> PROBLEM STATEMENT
Search the records that follow and extract every line containing the string "posts".

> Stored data

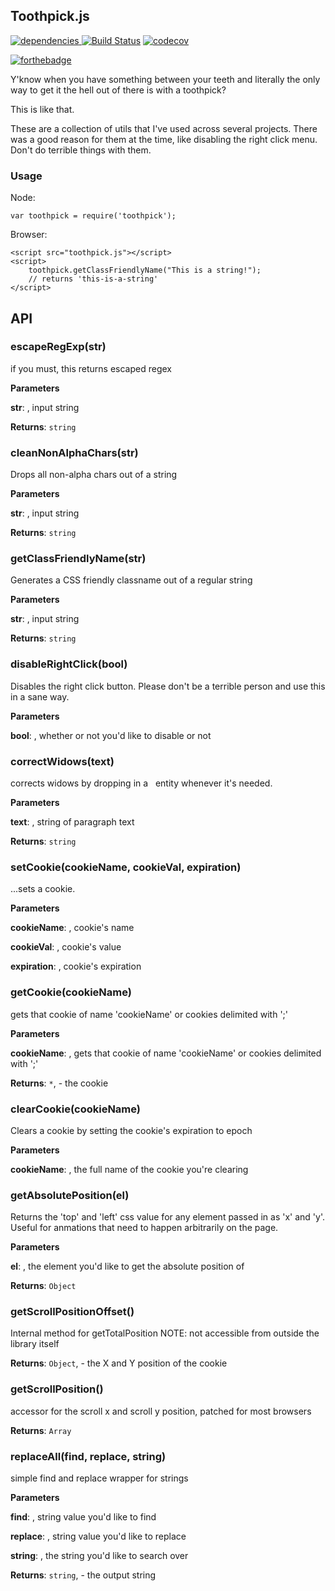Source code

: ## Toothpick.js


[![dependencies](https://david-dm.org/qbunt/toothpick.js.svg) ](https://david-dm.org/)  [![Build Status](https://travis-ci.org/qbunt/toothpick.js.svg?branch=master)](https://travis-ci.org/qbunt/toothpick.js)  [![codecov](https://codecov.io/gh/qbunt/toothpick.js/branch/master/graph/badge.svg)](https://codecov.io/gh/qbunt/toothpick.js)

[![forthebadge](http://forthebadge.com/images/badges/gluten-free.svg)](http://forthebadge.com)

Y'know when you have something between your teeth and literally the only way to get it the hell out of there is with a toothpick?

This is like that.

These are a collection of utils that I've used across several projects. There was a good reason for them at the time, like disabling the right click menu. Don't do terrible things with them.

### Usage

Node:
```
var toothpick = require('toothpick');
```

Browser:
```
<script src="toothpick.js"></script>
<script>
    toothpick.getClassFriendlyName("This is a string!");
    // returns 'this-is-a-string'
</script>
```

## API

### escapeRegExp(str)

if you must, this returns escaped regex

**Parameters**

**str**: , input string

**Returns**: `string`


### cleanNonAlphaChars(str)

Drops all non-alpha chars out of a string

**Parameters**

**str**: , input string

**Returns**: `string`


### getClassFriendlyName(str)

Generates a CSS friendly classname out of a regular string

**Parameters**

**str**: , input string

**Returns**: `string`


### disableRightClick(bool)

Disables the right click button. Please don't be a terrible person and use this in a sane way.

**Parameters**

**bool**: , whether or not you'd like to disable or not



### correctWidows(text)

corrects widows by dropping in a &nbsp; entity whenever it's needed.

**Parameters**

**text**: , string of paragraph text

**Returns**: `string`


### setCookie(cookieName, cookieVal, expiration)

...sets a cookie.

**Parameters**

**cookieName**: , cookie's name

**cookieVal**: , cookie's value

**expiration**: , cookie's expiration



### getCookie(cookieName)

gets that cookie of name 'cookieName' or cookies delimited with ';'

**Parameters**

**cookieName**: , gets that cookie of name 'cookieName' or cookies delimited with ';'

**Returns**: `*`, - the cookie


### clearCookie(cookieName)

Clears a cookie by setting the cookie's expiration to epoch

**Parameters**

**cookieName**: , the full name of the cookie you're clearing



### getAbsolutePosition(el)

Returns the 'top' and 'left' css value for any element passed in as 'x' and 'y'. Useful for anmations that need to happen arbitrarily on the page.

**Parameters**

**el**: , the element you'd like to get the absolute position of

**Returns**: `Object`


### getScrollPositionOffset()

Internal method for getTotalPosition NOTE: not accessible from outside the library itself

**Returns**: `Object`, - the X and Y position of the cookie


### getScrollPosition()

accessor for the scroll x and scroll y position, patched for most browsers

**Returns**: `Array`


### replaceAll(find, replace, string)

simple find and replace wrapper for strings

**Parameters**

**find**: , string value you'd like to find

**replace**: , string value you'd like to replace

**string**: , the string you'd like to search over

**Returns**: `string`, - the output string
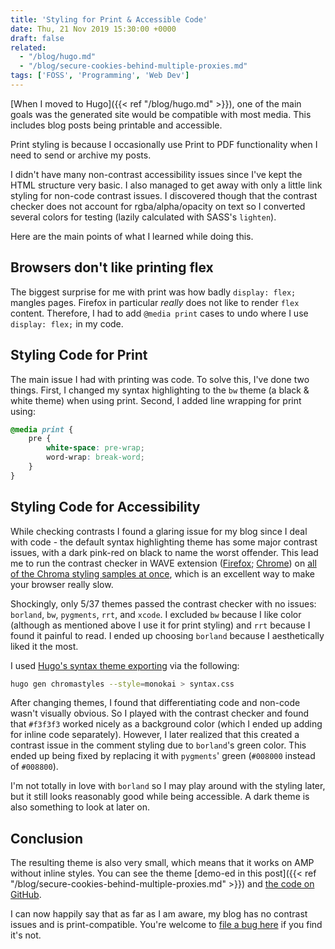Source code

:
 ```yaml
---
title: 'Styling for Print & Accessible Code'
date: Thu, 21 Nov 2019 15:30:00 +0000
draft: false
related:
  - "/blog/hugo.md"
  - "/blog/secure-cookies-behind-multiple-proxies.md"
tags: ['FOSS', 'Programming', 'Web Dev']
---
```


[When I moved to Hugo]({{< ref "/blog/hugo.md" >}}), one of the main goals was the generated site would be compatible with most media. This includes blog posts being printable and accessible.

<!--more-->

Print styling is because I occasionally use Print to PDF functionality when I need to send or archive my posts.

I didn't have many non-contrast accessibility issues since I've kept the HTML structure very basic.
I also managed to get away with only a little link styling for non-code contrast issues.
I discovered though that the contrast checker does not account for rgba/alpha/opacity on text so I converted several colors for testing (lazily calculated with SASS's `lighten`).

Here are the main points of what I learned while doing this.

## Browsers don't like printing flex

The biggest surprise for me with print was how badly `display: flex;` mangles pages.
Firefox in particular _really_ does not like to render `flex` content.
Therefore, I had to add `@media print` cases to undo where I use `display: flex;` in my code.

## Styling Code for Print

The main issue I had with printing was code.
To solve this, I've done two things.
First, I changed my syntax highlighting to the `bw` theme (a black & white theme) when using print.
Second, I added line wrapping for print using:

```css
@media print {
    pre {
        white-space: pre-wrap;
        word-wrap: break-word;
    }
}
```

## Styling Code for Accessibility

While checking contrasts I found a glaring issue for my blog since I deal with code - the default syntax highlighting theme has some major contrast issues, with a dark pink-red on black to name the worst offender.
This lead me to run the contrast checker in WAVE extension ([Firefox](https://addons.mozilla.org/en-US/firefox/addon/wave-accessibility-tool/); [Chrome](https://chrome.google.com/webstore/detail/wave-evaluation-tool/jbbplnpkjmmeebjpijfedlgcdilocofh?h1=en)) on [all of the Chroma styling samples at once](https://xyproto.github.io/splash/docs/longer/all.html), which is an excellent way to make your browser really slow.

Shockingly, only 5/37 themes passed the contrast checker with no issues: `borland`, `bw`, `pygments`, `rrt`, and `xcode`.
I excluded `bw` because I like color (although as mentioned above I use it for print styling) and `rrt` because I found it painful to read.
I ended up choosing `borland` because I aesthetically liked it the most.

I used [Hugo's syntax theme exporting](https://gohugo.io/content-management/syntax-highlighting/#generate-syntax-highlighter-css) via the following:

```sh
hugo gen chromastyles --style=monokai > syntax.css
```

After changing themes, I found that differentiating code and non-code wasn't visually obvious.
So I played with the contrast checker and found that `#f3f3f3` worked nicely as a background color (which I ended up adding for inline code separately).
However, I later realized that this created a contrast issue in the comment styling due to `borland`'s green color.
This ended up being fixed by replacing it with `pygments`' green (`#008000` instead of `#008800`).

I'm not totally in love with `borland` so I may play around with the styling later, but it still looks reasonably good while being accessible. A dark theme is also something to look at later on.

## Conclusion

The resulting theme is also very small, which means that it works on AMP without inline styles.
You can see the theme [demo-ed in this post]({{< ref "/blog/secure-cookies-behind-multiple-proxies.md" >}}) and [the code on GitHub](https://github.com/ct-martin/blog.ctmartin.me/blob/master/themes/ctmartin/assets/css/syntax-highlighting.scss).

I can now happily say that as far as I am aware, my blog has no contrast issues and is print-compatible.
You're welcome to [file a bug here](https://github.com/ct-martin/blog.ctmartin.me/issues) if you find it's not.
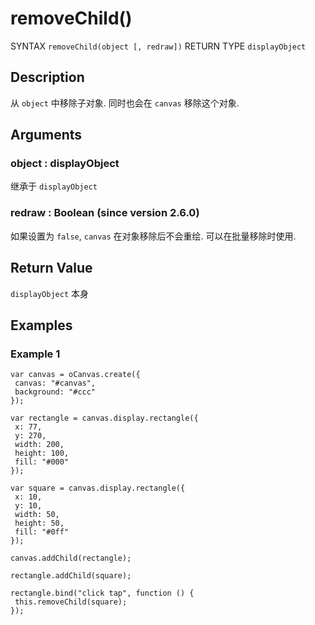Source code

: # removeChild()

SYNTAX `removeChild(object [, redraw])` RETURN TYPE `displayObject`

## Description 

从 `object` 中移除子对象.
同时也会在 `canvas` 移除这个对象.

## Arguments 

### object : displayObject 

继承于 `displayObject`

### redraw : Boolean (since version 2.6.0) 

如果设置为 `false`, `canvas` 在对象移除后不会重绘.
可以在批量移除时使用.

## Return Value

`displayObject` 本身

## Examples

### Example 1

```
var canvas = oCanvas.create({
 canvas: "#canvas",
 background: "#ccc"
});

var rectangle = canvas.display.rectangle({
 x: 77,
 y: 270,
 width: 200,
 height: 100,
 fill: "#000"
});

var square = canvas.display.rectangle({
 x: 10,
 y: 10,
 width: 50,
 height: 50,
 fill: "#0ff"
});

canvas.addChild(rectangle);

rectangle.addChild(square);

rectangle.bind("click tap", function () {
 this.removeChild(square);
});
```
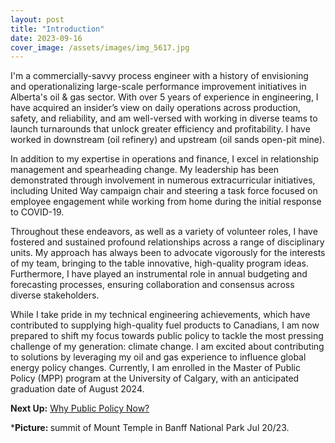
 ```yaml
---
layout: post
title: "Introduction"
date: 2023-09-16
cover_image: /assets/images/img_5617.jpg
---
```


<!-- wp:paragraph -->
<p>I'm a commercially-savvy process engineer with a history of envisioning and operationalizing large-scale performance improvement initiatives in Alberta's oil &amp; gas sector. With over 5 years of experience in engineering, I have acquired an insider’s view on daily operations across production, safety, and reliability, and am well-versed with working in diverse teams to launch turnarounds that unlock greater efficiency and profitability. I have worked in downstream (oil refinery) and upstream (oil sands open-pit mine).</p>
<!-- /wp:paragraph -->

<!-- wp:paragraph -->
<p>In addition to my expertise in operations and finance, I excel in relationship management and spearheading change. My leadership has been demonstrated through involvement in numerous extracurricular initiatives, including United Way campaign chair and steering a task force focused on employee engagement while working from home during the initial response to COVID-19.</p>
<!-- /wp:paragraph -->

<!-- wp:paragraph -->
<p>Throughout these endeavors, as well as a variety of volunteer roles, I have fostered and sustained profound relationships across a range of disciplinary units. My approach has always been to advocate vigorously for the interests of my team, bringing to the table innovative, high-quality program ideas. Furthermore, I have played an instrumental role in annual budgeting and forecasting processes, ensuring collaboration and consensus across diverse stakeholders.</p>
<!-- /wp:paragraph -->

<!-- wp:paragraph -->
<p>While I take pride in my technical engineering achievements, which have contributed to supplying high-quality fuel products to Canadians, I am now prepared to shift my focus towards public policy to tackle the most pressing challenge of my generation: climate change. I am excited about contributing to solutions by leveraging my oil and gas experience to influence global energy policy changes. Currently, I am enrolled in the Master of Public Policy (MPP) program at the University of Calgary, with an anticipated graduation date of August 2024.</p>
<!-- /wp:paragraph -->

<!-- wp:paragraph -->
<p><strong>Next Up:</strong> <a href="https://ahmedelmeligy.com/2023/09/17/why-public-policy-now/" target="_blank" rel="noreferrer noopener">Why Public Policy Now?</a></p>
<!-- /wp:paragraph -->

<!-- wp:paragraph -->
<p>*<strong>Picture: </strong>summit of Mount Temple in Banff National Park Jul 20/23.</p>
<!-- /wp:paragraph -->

> RESULT OF THE TASK
[When I moved to Hugo]({{< ref "/blog/hugo.md" >}}), one of the main goals was the generated site would be compatible with most media. This includes blog posts being printable and accessible.
Print styling is because I occasionally use Print to PDF functionality when I need to send or archive my posts.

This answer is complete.